++++ MATERIAL FOR THIS TASK

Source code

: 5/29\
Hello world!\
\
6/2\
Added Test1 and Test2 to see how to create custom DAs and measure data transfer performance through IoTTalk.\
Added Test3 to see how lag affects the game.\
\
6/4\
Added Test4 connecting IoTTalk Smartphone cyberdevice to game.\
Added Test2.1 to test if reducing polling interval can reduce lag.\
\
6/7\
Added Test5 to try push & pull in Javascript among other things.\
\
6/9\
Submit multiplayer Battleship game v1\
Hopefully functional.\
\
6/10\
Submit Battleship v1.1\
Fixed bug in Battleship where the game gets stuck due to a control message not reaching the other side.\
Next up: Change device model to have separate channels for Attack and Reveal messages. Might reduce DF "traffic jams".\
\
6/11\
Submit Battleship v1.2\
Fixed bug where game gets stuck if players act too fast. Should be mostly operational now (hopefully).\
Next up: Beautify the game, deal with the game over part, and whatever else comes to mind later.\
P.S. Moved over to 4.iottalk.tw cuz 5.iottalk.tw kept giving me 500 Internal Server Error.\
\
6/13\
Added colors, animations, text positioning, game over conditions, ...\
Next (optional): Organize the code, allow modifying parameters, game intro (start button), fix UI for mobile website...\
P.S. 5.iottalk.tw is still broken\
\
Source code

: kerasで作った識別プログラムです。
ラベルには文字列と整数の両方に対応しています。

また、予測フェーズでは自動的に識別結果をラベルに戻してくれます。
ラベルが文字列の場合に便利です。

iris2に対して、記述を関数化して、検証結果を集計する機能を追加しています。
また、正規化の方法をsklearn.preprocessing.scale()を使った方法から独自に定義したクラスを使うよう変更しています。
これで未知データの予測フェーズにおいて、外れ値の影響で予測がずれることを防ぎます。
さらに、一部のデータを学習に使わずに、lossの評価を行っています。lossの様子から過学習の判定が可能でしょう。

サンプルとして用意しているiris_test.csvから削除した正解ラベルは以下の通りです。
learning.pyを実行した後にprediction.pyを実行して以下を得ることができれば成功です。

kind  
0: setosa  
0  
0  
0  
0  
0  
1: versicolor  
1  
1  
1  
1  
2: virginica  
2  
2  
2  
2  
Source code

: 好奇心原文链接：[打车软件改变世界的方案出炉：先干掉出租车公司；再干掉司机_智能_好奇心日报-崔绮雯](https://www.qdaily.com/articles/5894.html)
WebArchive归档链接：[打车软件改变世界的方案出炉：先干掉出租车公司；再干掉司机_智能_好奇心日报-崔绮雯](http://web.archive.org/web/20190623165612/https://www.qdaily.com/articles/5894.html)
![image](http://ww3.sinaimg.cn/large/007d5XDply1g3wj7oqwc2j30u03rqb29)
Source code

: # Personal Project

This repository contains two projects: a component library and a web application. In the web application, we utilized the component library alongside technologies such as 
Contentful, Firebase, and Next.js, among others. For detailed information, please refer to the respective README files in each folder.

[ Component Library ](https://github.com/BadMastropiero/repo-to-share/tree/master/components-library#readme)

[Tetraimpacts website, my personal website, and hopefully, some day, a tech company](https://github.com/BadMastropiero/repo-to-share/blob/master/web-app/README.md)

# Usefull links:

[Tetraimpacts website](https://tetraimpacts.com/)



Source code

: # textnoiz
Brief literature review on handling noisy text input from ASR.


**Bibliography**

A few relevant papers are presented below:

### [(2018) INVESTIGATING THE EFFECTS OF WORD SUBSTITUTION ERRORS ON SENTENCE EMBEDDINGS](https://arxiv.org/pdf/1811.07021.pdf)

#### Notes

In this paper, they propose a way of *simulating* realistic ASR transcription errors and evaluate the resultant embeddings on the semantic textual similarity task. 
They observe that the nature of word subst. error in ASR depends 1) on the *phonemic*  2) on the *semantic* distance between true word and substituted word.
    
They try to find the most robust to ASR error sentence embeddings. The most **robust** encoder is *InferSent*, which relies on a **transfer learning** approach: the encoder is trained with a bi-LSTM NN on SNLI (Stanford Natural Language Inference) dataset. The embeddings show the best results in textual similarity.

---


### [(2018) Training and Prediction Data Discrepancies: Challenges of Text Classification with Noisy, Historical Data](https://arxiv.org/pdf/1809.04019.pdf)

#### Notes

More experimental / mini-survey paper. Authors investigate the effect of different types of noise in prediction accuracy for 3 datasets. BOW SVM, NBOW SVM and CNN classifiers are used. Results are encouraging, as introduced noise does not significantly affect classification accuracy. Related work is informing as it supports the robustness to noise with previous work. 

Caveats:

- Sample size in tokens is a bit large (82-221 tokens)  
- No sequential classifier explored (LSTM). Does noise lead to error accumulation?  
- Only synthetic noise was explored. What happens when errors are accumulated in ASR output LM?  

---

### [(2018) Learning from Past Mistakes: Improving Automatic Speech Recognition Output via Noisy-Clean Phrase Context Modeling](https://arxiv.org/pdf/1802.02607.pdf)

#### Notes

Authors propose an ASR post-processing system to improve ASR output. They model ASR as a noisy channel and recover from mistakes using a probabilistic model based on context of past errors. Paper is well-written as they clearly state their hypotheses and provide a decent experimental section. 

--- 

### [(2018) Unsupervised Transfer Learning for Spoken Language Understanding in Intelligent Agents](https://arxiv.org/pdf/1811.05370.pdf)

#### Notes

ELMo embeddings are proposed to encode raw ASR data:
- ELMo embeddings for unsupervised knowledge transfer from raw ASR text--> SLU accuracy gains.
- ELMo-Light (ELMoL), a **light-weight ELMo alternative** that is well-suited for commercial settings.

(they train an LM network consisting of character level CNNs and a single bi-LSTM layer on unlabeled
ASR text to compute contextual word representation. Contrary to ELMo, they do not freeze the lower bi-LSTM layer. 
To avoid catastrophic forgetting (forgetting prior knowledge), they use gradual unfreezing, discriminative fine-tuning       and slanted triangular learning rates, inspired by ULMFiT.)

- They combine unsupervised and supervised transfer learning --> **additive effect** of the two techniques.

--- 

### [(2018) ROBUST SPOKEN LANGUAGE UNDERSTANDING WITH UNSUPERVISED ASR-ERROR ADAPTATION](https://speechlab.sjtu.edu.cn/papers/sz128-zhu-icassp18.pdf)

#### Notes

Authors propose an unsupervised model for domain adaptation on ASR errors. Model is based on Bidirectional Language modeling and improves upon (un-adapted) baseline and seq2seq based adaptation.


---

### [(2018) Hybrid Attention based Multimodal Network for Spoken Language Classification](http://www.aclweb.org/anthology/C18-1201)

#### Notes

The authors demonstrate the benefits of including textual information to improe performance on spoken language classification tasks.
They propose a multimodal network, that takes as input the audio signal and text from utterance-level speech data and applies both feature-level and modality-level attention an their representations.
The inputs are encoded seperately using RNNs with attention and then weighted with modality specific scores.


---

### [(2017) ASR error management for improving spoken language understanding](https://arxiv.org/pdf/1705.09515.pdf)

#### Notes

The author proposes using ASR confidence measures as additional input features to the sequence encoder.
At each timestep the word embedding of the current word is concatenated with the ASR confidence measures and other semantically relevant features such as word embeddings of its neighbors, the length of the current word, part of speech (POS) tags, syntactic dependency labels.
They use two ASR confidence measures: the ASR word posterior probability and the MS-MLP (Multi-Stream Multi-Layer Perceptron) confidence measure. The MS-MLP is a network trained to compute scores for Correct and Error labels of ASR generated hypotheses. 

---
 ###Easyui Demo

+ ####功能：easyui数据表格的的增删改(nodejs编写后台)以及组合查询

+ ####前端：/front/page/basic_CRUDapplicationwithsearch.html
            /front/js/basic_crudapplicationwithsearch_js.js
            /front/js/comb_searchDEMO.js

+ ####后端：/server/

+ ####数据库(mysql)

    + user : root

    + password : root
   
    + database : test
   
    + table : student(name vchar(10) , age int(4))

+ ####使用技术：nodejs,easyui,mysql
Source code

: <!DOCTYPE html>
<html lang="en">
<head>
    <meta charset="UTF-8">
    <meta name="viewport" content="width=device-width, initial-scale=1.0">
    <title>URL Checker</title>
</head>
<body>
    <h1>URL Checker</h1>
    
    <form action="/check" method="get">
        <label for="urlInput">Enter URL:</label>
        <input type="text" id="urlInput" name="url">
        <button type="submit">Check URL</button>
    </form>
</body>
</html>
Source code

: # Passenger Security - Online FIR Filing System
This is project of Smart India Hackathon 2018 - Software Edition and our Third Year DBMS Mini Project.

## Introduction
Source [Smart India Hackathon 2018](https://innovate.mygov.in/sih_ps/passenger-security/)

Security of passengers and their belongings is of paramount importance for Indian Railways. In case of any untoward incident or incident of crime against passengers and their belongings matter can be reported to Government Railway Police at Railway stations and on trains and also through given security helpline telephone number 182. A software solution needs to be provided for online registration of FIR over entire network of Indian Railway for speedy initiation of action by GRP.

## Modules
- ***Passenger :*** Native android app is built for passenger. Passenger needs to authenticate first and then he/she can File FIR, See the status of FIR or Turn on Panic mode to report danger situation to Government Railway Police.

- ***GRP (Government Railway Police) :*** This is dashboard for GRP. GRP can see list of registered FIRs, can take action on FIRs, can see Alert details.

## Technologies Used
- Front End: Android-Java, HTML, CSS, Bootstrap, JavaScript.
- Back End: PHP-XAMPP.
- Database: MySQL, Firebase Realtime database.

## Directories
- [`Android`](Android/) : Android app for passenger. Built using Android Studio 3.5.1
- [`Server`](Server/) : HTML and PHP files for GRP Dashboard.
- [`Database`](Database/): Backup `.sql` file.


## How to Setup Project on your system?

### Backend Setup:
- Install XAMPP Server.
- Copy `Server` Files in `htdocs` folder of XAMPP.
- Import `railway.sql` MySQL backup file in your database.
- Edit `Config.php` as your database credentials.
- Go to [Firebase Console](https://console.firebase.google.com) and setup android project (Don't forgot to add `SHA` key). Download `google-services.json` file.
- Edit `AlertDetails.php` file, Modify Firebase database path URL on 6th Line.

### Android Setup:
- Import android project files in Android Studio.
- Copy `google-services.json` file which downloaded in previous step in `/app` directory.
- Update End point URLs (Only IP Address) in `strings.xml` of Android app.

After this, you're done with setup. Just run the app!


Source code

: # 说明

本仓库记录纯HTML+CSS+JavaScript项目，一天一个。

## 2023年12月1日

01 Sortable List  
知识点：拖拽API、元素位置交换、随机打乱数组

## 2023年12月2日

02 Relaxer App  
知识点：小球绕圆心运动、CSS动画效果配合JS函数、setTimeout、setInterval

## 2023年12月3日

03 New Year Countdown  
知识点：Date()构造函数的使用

++++++++

From the line that contains "本仓库记录纯HTML+CSS+JavaScript项目，一天一个。" down to the last line of the listing above, repeat each line exactly, and include nothing else.

### SOLUTION TO THE EXERCISE
本仓库记录纯HTML+CSS+JavaScript项目，一天一个。

## 2023年12月1日

01 Sortable List  
知识点：拖拽API、元素位置交换、随机打乱数组

## 2023年12月2日

02 Relaxer App  
知识点：小球绕圆心运动、CSS动画效果配合JS函数、setTimeout、setInterval

## 2023年12月3日

03 New Year Countdown  
知识点：Date()构造函数的使用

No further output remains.